Story telling e retorica vinosa

Non basta la competenza per poter parlare di vino, bisogna avere anche tecnica e talento e mettersi al servizio dei lettori o degli ascoltatori.
Una cosa che a volte non è chiara a tutti è che saper scrivere e saper parlare in pubblico sono dei veri mestieri e bisogna avere tecnica e talento. C’è chi si mette a raccontare di vino senza tenerne conto con il risultato di far addormentare la platea o di far smettere di leggere dopo poche righe. In entrambi i casi c’è una sopravvalutazione delle proprie doti e una sottovalutazione dei lettori o degli ascoltatori.
Non basta, insomma, conoscere anche bene una materia per saperla comunicare, e gli esempi di come sia semplice scadere velocemente nella retorica più scontata, spesso cercando solo di sfoggiare competenza e preoccupandosi poco dell’efficacia di ciò che viene detto o scritto è un rischio reale. Il cosiddetto story telling, che sarebbe anche bene chiamare racconto, è un’arma a doppio taglio e va usato con attenzione.
Permettetemi a questo proposito un ricordo personale. Tra coloro che mi hanno insegnato il mestiere c’è stato un grande giornalista friulano che si chiamava Isi Benini, e che ha diretto per anni la sede Rai di Udine e una splendida rivista dell’epoca che si chiamava Il Vino. I miei primi balbettii professionali iniziarono anche lì, nel 1980. Isi era un vero maestro della comunicazione, e quando provavo a imitare lo stile di Luigi Veronelli, che consideravo più o meno come il dio del vino, lui mi bacchettava inesorabilmente. “Veronelli, e anche Gianni Brera, hanno degli stili personali e inimitabili. Loro possono scrivere come scrivono, se lo fai tu diventi ridicolo e retorico. Devi farti capire da chiunque, anche da chi non sa di vino, e devi fare il giornalista, non il poeta, che comunque ti viene male”.
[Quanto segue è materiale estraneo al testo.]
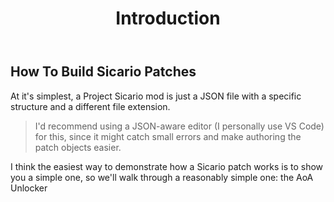 ﻿---
title: "Introduction"
weight: 10
---

## How To Build Sicario Patches

At it's simplest, a Project Sicario mod is just a JSON file with a specific structure and a different file extension.

> I'd recommend using a JSON-aware editor (I personally use VS Code) for this, since it might catch small errors and make authoring the patch objects easier.

I think the easiest way to demonstrate how a Sicario patch works is to show you a simple one, so we'll walk through a reasonably simple one: the AoA Unlocker
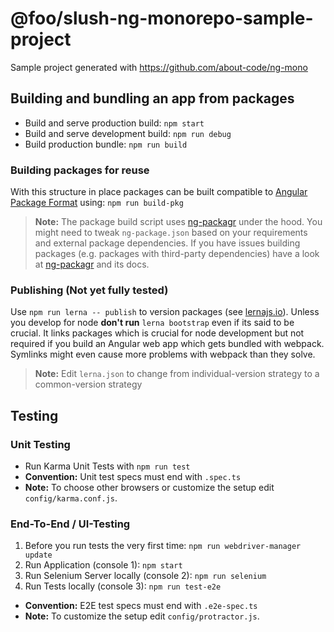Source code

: # @foo/slush-ng-monorepo-sample-project

Sample project generated with https://github.com/about-code/ng-mono

## Building and bundling an app from packages

- Build and serve production build: `npm start`
- Build and serve development build: `npm run debug`
- Build production bundle: `npm run build`

### Building packages for reuse

With this structure in place packages can be built compatible to [Angular Package Format](https://docs.google.com/document/d/1CZC2rcpxffTDfRDs6p1cfbmKNLA6x5O-NtkJglDaBVs/preview) using:
  `npm run build-pkg`

> **Note:** The package build script uses [ng-packagr](https://github.com/dherges/ng-packagr) under the hood. You might need to tweak `ng-package.json` based on your requirements and external package dependencies. If you have issues building packages (e.g. packages with third-party dependencies) have a look at [ng-packagr](https://github.com/dherges/ng-packagr) and its docs.

### Publishing (Not yet fully tested)

Use `npm run lerna -- publish` to version packages (see [lernajs.io](https://lernajs.io)). Unless you develop for node **don't run** `lerna bootstrap` even if its said to be crucial. It links packages which is crucial for node development but not required if you build an Angular web app which gets bundled with webpack. Symlinks might even cause more problems with webpack than they solve.

> **Note:** Edit `lerna.json` to change from individual-version strategy to a common-version strategy

## Testing

### Unit Testing

- Run Karma Unit Tests with `npm run test`
- **Convention:** Unit test specs must end with `.spec.ts`
- **Note:** To choose other browsers or customize the setup edit `config/karma.conf.js`.

### End-To-End / UI-Testing


1. Before you run tests the very first time:  `npm run webdriver-manager update`
1. Run Application (console 1): `npm start`
1. Run Selenium Server locally (console 2): `npm run selenium`
1. Run Tests locally (console 3): `npm run test-e2e`

- **Convention:** E2E test specs must end with `.e2e-spec.ts`
- **Note:** To customize the setup edit `config/protractor.js`.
Se quelle parole me le ricordo ancora dopo quarant’anni, e se le faccio mie parlando con qualche collaboratore, lo devo a lui che mi ha fatto capire, anche in modo ruvido, cosa era meglio o peggio fare nel nostro lavoro. Perciò mi permetto di invitare a un ragionamento tutti coloro che scrivono di questi argomenti e che fanno i relatori delle migliaia di corsi sul vino che ci sono in Italia. Facciamoci capire di più, mettiamoci di più al servizio del pubblico, magari di persone che vogliono avvicinarsi a questo mondo senza sentirsi respinte da atteggiamenti autoreferenziali, retorici e insopportabili. Sono convinto che questi aspetti saranno essenziali nel prossimo futuro, e il ruolo di efficaci divulgatori sarà più importante dello sfoggio di competenza fine a sé stesso e persino della voglia irrefrenabile che qualcuno ha di mettersi in cattedra a tutti i costi, anche giudicando in modo talvolta sprezzante vini e cantine.
La competenza dovrà esserci, ovviamente, ma solo per rendere più semplice e accessibile la materia della quale si parla o si scrive. Il vino, in questo caso, ma forse anche tante altre cose.